Action item:
Taking each line of the material below in turn, count those containing the string "following". Provide the number alone.

Extracted material:
□ □ □ □ □ □ □
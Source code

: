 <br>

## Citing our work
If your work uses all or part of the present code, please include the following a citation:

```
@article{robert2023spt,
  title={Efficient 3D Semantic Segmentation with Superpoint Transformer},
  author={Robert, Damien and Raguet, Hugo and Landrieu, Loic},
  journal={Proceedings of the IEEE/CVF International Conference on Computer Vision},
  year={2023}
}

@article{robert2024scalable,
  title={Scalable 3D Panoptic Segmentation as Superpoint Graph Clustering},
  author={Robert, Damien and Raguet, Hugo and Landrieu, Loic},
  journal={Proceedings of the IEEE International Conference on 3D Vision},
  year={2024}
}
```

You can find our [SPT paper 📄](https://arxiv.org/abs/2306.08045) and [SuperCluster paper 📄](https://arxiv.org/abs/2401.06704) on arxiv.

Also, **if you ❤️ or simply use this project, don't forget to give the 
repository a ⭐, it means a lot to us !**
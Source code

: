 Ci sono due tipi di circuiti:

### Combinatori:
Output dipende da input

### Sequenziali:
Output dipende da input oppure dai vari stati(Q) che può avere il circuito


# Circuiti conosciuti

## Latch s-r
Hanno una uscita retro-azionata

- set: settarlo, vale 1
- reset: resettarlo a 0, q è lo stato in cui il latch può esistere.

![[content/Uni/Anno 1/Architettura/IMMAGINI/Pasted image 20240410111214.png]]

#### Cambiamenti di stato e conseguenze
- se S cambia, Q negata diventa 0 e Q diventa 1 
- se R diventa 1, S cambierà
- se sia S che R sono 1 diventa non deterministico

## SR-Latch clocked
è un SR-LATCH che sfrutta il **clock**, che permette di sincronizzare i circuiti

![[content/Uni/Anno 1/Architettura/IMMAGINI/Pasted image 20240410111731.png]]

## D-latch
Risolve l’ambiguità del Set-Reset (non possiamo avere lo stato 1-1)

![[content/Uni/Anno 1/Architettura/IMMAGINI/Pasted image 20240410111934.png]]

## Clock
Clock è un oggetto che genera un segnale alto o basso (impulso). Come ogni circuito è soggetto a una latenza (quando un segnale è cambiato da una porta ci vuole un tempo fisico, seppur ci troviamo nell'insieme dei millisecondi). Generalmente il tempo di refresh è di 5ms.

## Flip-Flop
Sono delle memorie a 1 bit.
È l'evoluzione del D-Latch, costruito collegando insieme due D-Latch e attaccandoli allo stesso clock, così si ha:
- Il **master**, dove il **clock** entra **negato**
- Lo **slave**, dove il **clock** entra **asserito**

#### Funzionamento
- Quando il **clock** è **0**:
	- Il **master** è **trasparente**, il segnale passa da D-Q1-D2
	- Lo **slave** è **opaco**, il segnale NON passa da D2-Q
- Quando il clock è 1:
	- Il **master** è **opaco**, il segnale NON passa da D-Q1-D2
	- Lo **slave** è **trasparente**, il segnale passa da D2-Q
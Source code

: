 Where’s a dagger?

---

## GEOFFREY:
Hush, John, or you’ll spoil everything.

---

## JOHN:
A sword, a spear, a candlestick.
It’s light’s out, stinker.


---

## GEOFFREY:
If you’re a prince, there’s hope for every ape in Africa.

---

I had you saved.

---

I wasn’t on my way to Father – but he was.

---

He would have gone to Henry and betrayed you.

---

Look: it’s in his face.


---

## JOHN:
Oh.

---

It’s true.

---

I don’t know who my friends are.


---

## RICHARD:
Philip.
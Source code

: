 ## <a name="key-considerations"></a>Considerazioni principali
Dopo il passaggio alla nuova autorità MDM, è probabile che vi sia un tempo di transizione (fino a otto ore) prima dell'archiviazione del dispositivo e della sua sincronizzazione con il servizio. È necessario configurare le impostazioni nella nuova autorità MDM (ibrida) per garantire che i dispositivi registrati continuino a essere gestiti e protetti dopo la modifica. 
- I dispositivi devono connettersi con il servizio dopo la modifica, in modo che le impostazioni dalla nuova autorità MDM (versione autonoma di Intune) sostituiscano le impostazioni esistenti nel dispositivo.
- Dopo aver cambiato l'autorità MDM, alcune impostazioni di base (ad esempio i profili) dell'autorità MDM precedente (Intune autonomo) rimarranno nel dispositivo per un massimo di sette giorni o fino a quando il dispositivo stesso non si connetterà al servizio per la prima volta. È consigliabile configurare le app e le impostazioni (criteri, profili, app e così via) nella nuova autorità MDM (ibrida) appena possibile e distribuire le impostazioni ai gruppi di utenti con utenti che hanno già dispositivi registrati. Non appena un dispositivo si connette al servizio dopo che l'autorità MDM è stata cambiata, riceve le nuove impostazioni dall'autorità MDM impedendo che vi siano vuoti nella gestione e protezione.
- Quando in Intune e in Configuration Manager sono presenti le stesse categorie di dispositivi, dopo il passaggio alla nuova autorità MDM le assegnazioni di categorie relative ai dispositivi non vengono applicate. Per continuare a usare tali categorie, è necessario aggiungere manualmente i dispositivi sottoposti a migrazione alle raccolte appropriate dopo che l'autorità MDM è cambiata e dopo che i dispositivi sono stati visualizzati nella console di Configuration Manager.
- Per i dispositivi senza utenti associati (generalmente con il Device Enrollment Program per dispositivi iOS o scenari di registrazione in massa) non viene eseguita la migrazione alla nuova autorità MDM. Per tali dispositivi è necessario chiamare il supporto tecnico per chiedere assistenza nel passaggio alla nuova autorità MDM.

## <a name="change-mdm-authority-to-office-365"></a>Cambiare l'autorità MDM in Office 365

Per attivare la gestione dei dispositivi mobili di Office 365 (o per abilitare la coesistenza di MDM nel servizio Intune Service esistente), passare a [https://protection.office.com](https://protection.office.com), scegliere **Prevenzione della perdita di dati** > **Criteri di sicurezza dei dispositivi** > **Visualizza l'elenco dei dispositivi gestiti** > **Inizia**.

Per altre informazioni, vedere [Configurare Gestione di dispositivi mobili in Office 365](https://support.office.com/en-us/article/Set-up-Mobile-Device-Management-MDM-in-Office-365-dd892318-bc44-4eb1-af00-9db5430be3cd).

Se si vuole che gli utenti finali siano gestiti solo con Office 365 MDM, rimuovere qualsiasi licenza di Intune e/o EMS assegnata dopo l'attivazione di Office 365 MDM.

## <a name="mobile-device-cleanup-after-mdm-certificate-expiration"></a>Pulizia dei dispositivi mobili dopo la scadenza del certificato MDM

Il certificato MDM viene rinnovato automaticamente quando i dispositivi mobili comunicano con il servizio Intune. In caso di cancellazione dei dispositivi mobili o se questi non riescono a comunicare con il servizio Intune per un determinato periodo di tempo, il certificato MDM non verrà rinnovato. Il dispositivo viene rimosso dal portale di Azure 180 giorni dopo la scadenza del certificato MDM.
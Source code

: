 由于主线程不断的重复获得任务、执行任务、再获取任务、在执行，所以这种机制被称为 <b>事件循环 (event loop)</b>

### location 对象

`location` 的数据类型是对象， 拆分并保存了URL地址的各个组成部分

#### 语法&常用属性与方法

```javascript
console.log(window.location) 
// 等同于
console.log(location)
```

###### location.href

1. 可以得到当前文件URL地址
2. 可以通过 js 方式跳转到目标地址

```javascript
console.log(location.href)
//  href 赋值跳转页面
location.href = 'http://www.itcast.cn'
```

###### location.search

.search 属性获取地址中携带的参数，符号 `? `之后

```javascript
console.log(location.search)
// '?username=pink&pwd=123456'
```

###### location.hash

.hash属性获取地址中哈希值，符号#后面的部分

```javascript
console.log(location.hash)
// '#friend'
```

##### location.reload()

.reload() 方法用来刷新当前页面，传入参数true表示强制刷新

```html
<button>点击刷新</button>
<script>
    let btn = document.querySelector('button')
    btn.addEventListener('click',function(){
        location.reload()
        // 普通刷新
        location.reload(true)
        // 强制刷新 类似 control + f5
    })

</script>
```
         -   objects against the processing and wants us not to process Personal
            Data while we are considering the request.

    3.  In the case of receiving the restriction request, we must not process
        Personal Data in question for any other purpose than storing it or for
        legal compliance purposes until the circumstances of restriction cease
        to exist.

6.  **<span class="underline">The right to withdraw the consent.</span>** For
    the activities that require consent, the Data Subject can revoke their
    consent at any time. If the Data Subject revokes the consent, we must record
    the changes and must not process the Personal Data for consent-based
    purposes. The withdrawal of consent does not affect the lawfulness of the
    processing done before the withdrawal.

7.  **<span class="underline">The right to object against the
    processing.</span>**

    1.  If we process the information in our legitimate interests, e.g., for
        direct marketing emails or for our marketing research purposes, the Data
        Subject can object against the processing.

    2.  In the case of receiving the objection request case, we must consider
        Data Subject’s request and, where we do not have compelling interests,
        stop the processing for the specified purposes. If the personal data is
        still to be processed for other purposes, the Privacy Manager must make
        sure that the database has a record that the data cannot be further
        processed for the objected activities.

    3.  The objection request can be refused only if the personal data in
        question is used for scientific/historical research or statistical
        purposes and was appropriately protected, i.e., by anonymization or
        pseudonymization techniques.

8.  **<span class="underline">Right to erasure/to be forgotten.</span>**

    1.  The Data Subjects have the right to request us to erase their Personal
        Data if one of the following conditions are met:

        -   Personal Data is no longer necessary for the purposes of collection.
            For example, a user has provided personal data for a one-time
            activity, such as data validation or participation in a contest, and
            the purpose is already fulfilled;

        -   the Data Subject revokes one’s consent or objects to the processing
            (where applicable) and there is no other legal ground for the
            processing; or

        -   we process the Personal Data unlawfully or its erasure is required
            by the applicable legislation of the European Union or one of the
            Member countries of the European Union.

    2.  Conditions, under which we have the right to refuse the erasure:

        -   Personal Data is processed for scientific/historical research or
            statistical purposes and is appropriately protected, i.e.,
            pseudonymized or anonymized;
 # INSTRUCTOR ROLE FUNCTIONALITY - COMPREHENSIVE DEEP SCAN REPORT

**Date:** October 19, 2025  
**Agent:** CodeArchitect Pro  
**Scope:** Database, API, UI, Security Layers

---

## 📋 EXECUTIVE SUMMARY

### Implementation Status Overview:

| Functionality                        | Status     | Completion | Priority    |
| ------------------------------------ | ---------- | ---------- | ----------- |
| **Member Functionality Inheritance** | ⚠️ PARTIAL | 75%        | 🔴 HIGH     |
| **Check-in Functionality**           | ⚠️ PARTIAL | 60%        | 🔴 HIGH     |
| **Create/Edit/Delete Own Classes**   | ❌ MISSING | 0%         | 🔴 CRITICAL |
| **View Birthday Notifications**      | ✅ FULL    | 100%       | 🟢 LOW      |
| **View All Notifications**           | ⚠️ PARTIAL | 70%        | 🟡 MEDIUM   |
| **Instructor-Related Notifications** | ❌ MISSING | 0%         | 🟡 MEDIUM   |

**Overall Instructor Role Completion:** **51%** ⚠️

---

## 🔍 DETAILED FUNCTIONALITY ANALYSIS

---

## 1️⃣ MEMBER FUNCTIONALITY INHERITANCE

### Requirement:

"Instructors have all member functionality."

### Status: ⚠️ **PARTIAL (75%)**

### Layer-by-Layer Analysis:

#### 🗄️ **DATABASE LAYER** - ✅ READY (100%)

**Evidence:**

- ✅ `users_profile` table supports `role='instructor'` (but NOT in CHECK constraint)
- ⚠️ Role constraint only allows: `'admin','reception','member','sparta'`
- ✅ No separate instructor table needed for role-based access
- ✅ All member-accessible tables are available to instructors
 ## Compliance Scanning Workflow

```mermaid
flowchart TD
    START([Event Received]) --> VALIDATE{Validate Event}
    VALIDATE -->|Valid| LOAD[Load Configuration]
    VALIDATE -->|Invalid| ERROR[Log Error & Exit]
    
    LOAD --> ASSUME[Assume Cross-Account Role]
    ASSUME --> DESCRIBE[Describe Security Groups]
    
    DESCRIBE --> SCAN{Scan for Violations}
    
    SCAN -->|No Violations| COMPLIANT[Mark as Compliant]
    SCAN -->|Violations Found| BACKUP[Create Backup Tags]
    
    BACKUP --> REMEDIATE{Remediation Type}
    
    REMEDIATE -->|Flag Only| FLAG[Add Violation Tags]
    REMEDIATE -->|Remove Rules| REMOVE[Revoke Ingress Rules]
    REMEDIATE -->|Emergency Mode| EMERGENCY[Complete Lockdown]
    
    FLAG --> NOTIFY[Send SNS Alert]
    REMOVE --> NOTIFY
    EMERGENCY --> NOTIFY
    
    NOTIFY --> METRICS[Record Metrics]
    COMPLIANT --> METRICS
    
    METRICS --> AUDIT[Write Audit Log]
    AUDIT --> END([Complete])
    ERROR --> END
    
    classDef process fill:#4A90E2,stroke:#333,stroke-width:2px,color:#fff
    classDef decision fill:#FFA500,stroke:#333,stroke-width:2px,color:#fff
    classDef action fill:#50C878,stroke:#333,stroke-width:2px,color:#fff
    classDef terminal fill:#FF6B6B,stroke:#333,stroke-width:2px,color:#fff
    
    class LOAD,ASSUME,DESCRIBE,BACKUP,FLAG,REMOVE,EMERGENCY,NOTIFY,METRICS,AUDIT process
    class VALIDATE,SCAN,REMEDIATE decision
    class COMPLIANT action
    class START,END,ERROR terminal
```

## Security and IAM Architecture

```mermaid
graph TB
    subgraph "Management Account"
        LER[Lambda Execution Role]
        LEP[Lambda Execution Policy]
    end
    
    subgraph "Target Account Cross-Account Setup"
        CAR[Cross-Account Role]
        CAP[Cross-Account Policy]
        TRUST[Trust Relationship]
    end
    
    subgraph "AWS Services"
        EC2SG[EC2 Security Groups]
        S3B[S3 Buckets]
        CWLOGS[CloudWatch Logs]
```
□ □ □ □ □ □ □
Task result:
2